You have a secret superpower: the ability to appear and disappear at will. When and where will you use this new superpower? Tell us a story.
I’m stumped. Thinking of a scenario where the unexpected appearance of a middle-aged white lesbian who can barely use a pen doesn’t exactly bring images of social justice superheroes to mind. I’m more Jackie Tyler than Rose Tyler if you catch that allusion.
Mind you, I have a list of scenarios where I’d love to get to the truth and this could be handy, but none of those are things I’d lay out on my blog. They would either be so obscure as to be rather dull to read or so heavy-handed that I’d never obfuscate that identities of persons involved. You’ll just have to take me on faith that I’d delve into some good stuff to hopefully set things right for people who have been unjustly hurt.
Then it hit me – just a few moments ago. I already have this power – it’s called privilege. (Don’t roll your eyes.) I am a typical, frumpy middle aged white woman and the vast majority of people who see me perceive me as a straight woman. I don’t look like a stereotypical queer woman so I often have to ‘appear’ – imagine Wonder Woman doing her spinning thing and looking exactly the same when she completes the transformation. She’s just now queer.
How do I appear? I mention my partner and use her name. I talk about my blog. I talk politics. I drop the word “queer” into conversations. I talk about my work with queer organizations. I am fully aware of the assumption that I am straight so I make these choices with deliberation and intent.
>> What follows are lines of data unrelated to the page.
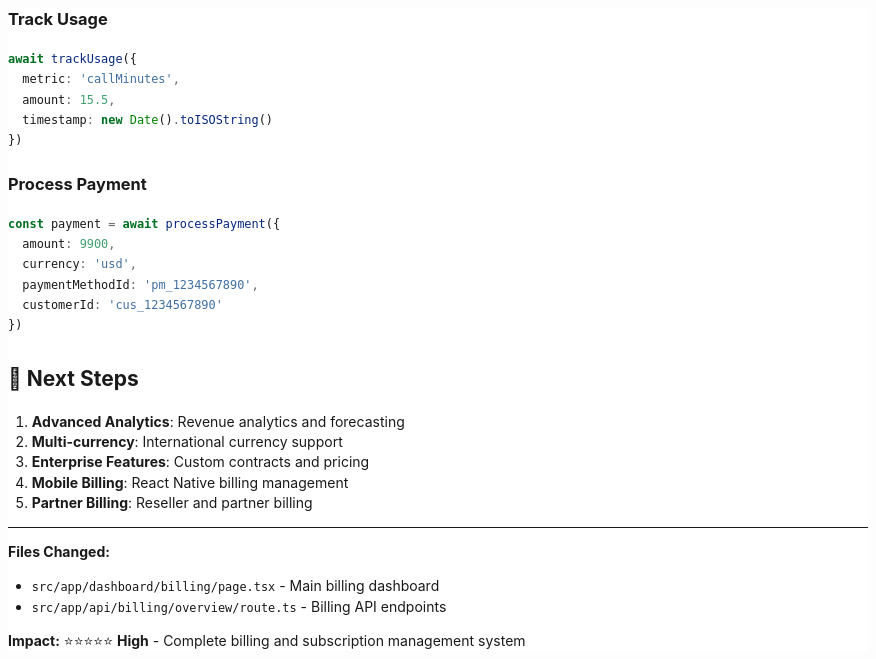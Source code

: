 ### **Track Usage**
```typescript
await trackUsage({
  metric: 'callMinutes',
  amount: 15.5,
  timestamp: new Date().toISOString()
})
```

### **Process Payment**
```typescript
const payment = await processPayment({
  amount: 9900,
  currency: 'usd',
  paymentMethodId: 'pm_1234567890',
  customerId: 'cus_1234567890'
})
```

## 🚀 **Next Steps**
1. **Advanced Analytics**: Revenue analytics and forecasting
2. **Multi-currency**: International currency support
3. **Enterprise Features**: Custom contracts and pricing
4. **Mobile Billing**: React Native billing management
5. **Partner Billing**: Reseller and partner billing

---

**Files Changed:**
- `src/app/dashboard/billing/page.tsx` - Main billing dashboard
- `src/app/api/billing/overview/route.ts` - Billing API endpoints

**Impact:** ⭐⭐⭐⭐⭐ **High** - Complete billing and subscription management system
Sometimes I appear and I can actually see the dawning in the eyes of the other person, the “a ha – she’s a lesbian!” moment. Body posture might shift, language changes, subtle things that only people who appear and disappear on a regular basis might notice. It is rate that I elicit a violent or strong reaction (unless they read my blog!) but I’ve become attuned to the low-key response. The thing is – I can also disappear again into the assumptions they make about me. I just don’t talk about things that make them uncomfortable and and it’s fine. Right? It happens and I can admit I use that to my advantage if necessary. Because, sadly, it is necessary.
I shared a story yesterday from a work situation where my appearing as a lesbian did some real emotional damage and left me at the mercy of workplace bullies. Toning Down the Gay is akin to disappearing. It can be a survival skill when you are dealing with a bully or worse, it can also be an escape mechanism or a coping tool.
Privilege is almost a four letter word. It gets very messy within the LGBTQ community when people start to push the boundaries to claim their identity, to demand visibility, to change our language. It is equally messy when others demand we who have privilege take responsibility for it – that’s a dialogue that doesn’t typically resonate especially with male and racial privilege.
So even though we have our own experiences of appearing and disappearing, we struggle as a community to integrate that into our acceptance and understanding of the larger queer experience.
I don’t have to write this story, I live it every day. As with all superpowers, there is great responsibility and that’s the part most of us don’t seem to manage very well.